II.    STANDARD OF REVIEW

{11} A final order of the PRC under the Motor Carrier Act, NMSA 1978, §§ 65-2A-1 to
-41 (2003, as amended through 2013), will be overturned on appeal only if it is arbitrary,
capricious, an abuse of discretion, unsupported by substantial evidence, or otherwise not in
accordance with law. Section 65-2A-35(C). A decision that is plainly erroneous is not in
accordance with law. United States v. Lujan, 268 F.3d 965, 967 (10th Cir. 2001) (citations
omitted). “In general, we review [a tribunal’s] evidentiary rulings for an abuse of discretion
when they are properly preserved for appellate review.” State v. Allen, 2000-NMSC-002, ¶
17, 128 N.M. 482, 994 P.2d 728 (citation omitted). To preserve an error for appellate review,
a party must fairly invoke a ruling from the tribunal. Rule 12-216(A) NMRA (“To preserve
a question for [appellate] review it must appear that a ruling or decision by the [tribunal] was
fairly invoked.”). If an evidentiary issue is not properly preserved, this Court may review for
plain error. Rule 11-103(E) NMRA. Plain error will be determined where the error affected
a party’s substantial rights. Rule 11-103(A); see also City of Albuquerque v.
PCA-Albuquerque #19, 1993-NMCA-043, ¶ 17, 115 N.M. 739, 858 P.2d 406 (setting aside
the judgment because there was a high probability that improper admission of expert
testimony influenced the jury’s verdict, which affected a “substantial right” of the city
(internal quotation marks omitted)). A party is entitled to relief when plain error “seriously
affect[s] the fairness, integrity or public reputation of judicial proceedings.” Lujan, 268 F.3d
4
at 967 (alteration in original) (internal quotation marks and citations omitted).1

III.    DISCUSSION

{12} The PRC erred by allowing Maggiore to represent AMR in a day-long hearing
despite Living Cross’s pending motion to disqualify her. Living Cross’s motion to disqualify
was timely. Living Cross moved to disqualify Maggiore on March 25, 2013, shortly after
receiving notice of AMR’s initial application, and specifically requested that the PRC rule
on the motion “prior to taking any substantive action” on AMR’s application. The PRC
should have stayed the proceedings while it or a hearing examiner determined whether
AMR’s counsel was disqualified. This failure is especially egregious in light of the fact that
the PRC was aware that one of its own hearing examiners had already disqualified Maggiore
from representing AMR when Living Cross was an adverse party in another proceeding only
eight months earlier.

{13} “In the practice of law, there is no higher duty than one’s loyalty to a client.” Roy D.
Mercer, LLC v.

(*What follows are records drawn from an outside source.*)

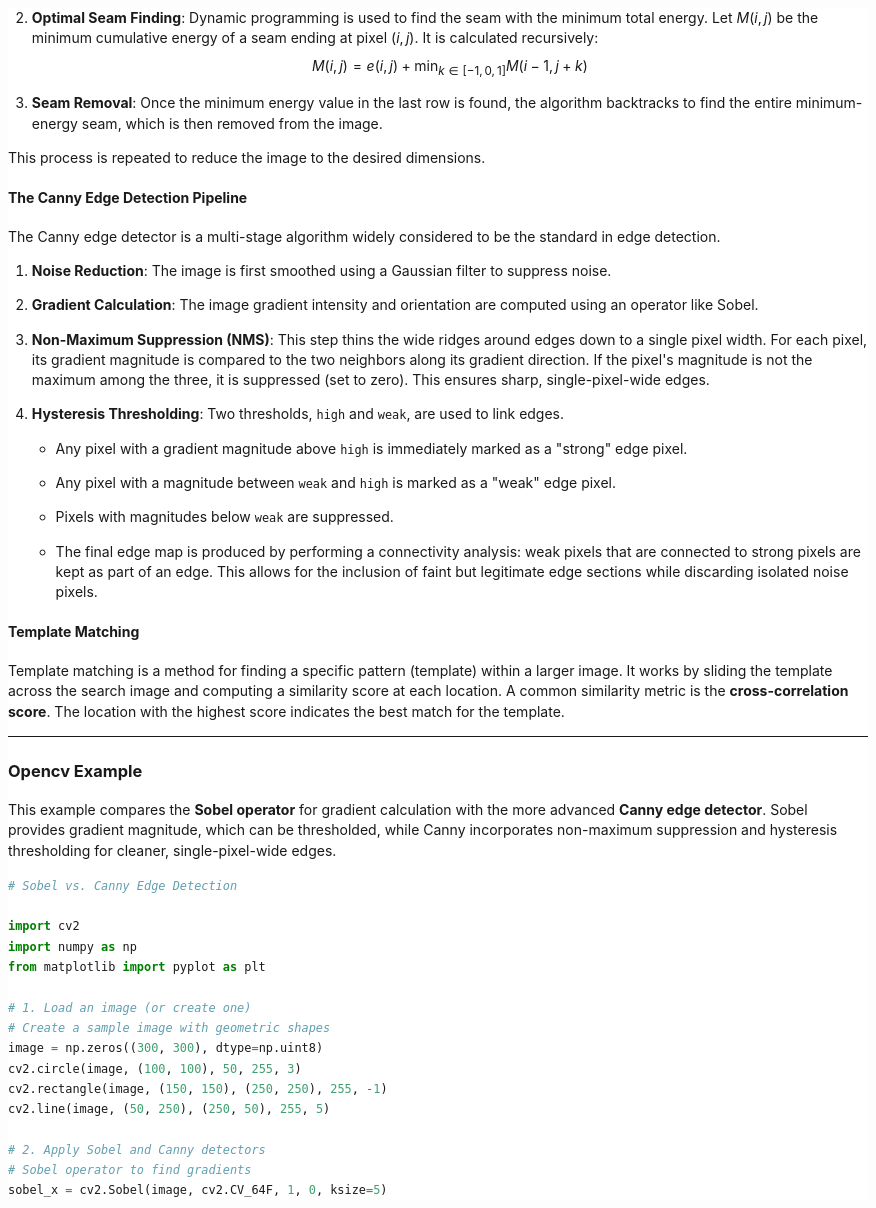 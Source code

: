2. **Optimal Seam Finding**: Dynamic programming is used to find the seam with the minimum total energy. Let $M(i, j)$ be the minimum cumulative energy of a seam ending at pixel $(i, j)$. It is calculated recursively:
$$ M(i, j) = e(i, j) + \min_{k \in [-1, 0, 1]}M(i-1, j+k)
$$

3. **Seam Removal**: Once the minimum energy value in the last row is found, the algorithm backtracks to find the entire minimum-energy seam, which is then removed from the image.

This process is repeated to reduce the image to the desired dimensions.

#### The Canny Edge Detection Pipeline

The Canny edge detector is a multi-stage algorithm widely considered to be the standard in edge detection.

1. **Noise Reduction**: The image is first smoothed using a Gaussian filter to suppress noise.

2. **Gradient Calculation**: The image gradient intensity and orientation are computed using an operator like Sobel.

3. **Non-Maximum Suppression (NMS)**: This step thins the wide ridges around edges down to a single pixel width. For each pixel, its gradient magnitude is compared to the two neighbors along its gradient direction. If the pixel's magnitude is not the maximum among the three, it is suppressed (set to zero). This ensures sharp, single-pixel-wide edges.

4. **Hysteresis Thresholding**: Two thresholds, `high` and `weak`, are used to link edges.
    - Any pixel with a gradient magnitude above `high` is immediately marked as a "strong" edge pixel.

    - Any pixel with a magnitude between `weak` and `high` is marked as a "weak" edge pixel.

    - Pixels with magnitudes below `weak` are suppressed.

    - The final edge map is produced by performing a connectivity analysis: weak pixels that are connected to strong pixels are kept as part of an edge. This allows for the inclusion of faint but legitimate edge sections while discarding isolated noise pixels.

#### Template Matching

Template matching is a method for finding a specific pattern (template) within a larger image. It works by sliding the template across the search image and computing a similarity score at each location. A common similarity metric is the **cross-correlation score**. The location with the highest score indicates the best match for the template.


---

### Opencv Example

This example compares the **Sobel operator** for gradient calculation with the more advanced **Canny edge detector**. Sobel provides gradient magnitude, which can be thresholded, while Canny incorporates non-maximum suppression and hysteresis thresholding for cleaner, single-pixel-wide edges.

```python
# Sobel vs. Canny Edge Detection

import cv2
import numpy as np
from matplotlib import pyplot as plt

# 1. Load an image (or create one)
# Create a sample image with geometric shapes
image = np.zeros((300, 300), dtype=np.uint8)
cv2.circle(image, (100, 100), 50, 255, 3)
cv2.rectangle(image, (150, 150), (250, 250), 255, -1)
cv2.line(image, (50, 250), (250, 50), 255, 5)

# 2. Apply Sobel and Canny detectors
# Sobel operator to find gradients
sobel_x = cv2.Sobel(image, cv2.CV_64F, 1, 0, ksize=5)
```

Reynolds, 2013-NMSC-002, ¶ 1, 292 P.3d 466. As such, our Rules of
Professional Conduct prohibit attorneys from representing clients where a conflict of interest
exists. See, e.g., Rule 16-107(A)(1) NMRA (stating that attorneys cannot represent a client
if the representation would be “directly adverse to another client”); see also Rule 16-110
NMRA (the conflicts of interest of a single attorney are imputed to the entire firm). The
Rules of Professional Conduct place an affirmative duty on attorneys to protect their clients,
even after the representation of a client has ended, by not working on cases that are
materially adverse to the interests of a former client. Rule 16-109(A) (proscribing an
attorney’s representation of a client “in the same or a substantially related matter” if the
client’s interests are “materially adverse” to those of a former client); Mercer, 2013-NMSC-
002, ¶ 14 (“Clients must be secure in their understanding that attorneys will maintain their
confidences, even after the termination of an attorney-client relationship.”). We have
previously indicated that disqualification based on a conflict of interest should take place
before a hearing on the merits under Rule 16-110. See Mercer, 2013-NMSC-002, ¶ 39 (“In
failing to disqualify the . . . firm, the district court misapplied the plain language of Rule 16-
110(C) mandating disqualification. [The client] would have been forced to go through a trial
on the merits with the potential of a breach of client confidences. That potential breach is
simply unacceptable.”).

        1
          Review of unpreserved error under appellate preservation Rule 12-216(B)(2) does
“not preclude the appellate court from considering . . . , in its discretion, questions involving
. . . fundamental error or fundamental rights of a party.” However, fundamental error applies
“solely to prevent a miscarriage of justice,” while “review [of unpreserved error] on the basis
of plain error is less stringent.” State v. Lucero,1993-NMSC-064, ¶¶ 12-13, 116 N.M. 450,
863 P.2d 1071 (internal quotation marks and citation omitted). “Plain error, however, applies
only to evidentiary matters.” Id. ¶ 13.

                                                5
{14} Other courts have also held that disqualification must be determined prior to moving
forward with substantive proceedings. “[W]hen counsel is disqualified, a court should not
reach the other questions or motions presented to it through the disqualified counsel.”
Bowers v. Ophthalmology Grp., 733 F.3d 647, 654 (6th Cir. 2013). In Bowers, the Sixth
Circuit Court of Appeals vacated the district court’s summary judgment in favor of a
defendant where the plaintiff had moved to disqualify the defendant’s attorney because
another attorney at the firm of the defendant’s attorney had previously represented the
plaintiff. Id. at 649. The court reasoned as follows:

               A district court must rule on a motion for disqualification of counsel
       prior to ruling on a dispositive motion because the success of a
       disqualification motion has the potential to change the proceedings
       entirely. . . . The reason is simple: if counsel has a conflict from previously
       representing the party seeking disqualification . . . there is a risk that
       confidential information could be used in preparing or defending the
       [dispositive] motion. . . . In other words, a potentially conflicted counsel’s
       confidential information could infect the evidence presented to the district
       court. Therefore, a district court must reach the merits of a disqualification
       motion before ruling on a dispositive motion.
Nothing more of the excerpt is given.